[Problem]
Scan the records for the string "label" and copy every line that holds it.

[Supplied entries]
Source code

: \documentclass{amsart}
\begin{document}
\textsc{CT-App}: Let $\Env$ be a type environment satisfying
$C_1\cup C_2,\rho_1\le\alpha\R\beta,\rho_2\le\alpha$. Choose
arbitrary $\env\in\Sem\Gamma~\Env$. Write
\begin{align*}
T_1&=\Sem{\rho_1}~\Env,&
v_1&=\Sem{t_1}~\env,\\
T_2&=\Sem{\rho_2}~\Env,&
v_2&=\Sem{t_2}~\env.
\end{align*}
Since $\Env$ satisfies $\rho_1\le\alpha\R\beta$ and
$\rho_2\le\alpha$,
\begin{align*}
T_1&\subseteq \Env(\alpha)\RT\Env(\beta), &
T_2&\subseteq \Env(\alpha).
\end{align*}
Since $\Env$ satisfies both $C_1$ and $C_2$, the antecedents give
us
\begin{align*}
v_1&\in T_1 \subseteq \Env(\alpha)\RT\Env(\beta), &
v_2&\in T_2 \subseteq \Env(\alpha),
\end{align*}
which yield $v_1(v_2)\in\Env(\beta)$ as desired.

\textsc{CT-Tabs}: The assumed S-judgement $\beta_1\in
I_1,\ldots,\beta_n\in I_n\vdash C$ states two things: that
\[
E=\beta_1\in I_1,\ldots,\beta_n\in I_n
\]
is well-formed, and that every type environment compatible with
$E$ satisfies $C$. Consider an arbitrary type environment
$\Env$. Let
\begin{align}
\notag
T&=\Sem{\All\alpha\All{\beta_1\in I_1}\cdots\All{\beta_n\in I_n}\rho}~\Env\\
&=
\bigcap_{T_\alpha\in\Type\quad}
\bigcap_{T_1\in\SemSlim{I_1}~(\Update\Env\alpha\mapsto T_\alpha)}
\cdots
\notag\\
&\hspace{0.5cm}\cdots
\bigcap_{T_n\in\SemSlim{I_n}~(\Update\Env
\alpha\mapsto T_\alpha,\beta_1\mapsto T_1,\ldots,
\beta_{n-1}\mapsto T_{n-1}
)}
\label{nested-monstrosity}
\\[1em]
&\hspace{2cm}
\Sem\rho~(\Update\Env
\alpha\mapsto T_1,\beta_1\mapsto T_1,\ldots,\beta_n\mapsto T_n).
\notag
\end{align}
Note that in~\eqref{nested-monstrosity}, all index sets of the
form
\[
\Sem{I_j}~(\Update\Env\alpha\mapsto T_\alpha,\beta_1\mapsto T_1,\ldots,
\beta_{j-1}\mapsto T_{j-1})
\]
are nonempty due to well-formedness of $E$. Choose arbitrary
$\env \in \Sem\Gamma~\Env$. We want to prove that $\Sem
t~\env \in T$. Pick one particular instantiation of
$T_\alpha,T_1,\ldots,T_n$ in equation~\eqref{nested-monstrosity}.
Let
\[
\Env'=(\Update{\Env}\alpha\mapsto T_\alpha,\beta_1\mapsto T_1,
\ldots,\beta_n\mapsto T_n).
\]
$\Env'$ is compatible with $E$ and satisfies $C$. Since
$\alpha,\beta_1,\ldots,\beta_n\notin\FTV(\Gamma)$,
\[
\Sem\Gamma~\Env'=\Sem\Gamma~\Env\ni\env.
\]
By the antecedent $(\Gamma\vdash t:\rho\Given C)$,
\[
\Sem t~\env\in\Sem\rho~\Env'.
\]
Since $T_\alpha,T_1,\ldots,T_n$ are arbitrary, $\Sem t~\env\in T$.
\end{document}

...

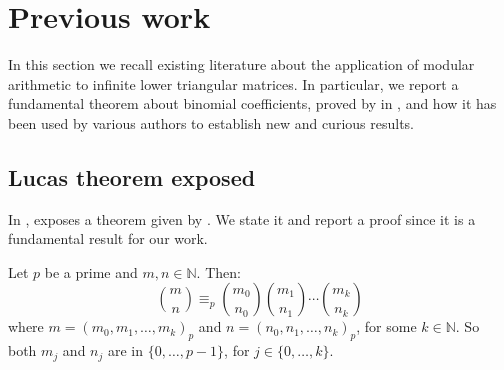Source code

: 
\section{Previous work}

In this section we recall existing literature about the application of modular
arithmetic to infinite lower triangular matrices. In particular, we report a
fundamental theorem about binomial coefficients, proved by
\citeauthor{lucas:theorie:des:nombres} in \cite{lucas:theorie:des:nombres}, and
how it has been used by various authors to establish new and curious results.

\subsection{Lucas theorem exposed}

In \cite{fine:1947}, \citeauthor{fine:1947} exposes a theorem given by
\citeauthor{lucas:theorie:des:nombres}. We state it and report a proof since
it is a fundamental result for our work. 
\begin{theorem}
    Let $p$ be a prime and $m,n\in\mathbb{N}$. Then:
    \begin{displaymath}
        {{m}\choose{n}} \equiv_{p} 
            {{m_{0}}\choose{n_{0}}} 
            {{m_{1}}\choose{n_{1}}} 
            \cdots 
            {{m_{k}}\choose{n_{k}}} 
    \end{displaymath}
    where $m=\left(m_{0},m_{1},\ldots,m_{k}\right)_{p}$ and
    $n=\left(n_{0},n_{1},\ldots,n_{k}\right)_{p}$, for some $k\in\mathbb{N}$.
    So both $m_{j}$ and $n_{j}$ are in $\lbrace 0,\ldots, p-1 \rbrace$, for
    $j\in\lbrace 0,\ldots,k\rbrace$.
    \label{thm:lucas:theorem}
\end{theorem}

...

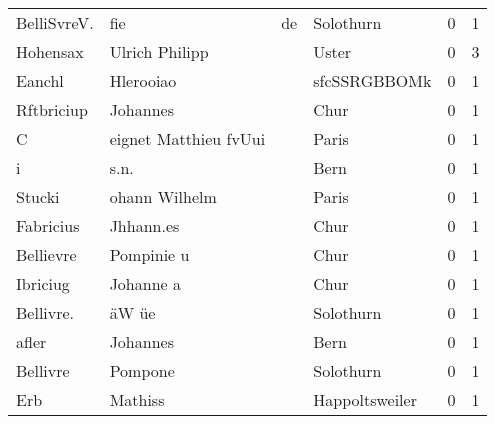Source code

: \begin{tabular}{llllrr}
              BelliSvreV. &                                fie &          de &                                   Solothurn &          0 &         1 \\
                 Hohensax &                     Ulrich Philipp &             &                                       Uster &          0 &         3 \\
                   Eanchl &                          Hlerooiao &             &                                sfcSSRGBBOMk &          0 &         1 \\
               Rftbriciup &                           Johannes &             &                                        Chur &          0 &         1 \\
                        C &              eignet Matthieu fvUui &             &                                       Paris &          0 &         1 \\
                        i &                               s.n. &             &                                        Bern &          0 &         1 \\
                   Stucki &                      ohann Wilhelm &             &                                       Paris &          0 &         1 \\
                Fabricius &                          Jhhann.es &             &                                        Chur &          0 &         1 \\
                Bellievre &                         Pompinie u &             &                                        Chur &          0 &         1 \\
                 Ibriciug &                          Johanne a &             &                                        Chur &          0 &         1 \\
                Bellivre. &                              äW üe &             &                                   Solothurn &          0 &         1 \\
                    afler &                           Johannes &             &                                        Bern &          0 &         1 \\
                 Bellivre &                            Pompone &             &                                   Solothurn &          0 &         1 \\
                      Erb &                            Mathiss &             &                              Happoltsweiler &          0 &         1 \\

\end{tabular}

[Solution to the problem]
\label{nested-monstrosity}
    \label{thm:lucas:theorem}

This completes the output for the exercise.